Saved data entries:
-*-

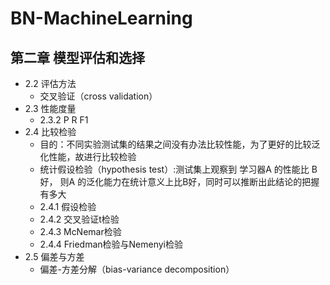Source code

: # BN-MachineLearning
## 第二章 模型评估和选择
+ 2.2 评估方法
	+ 交叉验证（cross validation）
+ 2.3 性能度量
	+ 2.3.2 P R F1
+ 2.4 比较检验
	+ 目的：不同实验测试集的结果之间没有办法比较性能，为了更好的比较泛化性能，故进行比较检验
	+ 统计假设检验（hypothesis test）:测试集上观察到 学习器A 的性能比 B 好， 则A 的泛化能力在统计意义上比B好，同时可以推断出此结论的把握有多大
	+ 2.4.1 假设检验
	+ 2.4.2 交叉验证t检验
	+ 2.4.3 McNemar检验
	+ 2.4.4 Friedman检验与Nemenyi检验
+ 2.5 偏差与方差
	+ 偏差-方差分解（bias-variance decomposition）

##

-*-

Work required
The answer is the line holding "2.3.2 P R F1" and all the lines after it through the end of the records, repeated exactly.

Written answer
	+ 2.3.2 P R F1
+ 2.4 比较检验
	+ 目的：不同实验测试集的结果之间没有办法比较性能，为了更好的比较泛化性能，故进行比较检验
	+ 统计假设检验（hypothesis test）:测试集上观察到 学习器A 的性能比 B 好， 则A 的泛化能力在统计意义上比B好，同时可以推断出此结论的把握有多大
	+ 2.4.1 假设检验
	+ 2.4.2 交叉验证t检验
	+ 2.4.3 McNemar检验
	+ 2.4.4 Friedman检验与Nemenyi检验
+ 2.5 偏差与方差
	+ 偏差-方差分解（bias-variance decomposition）

##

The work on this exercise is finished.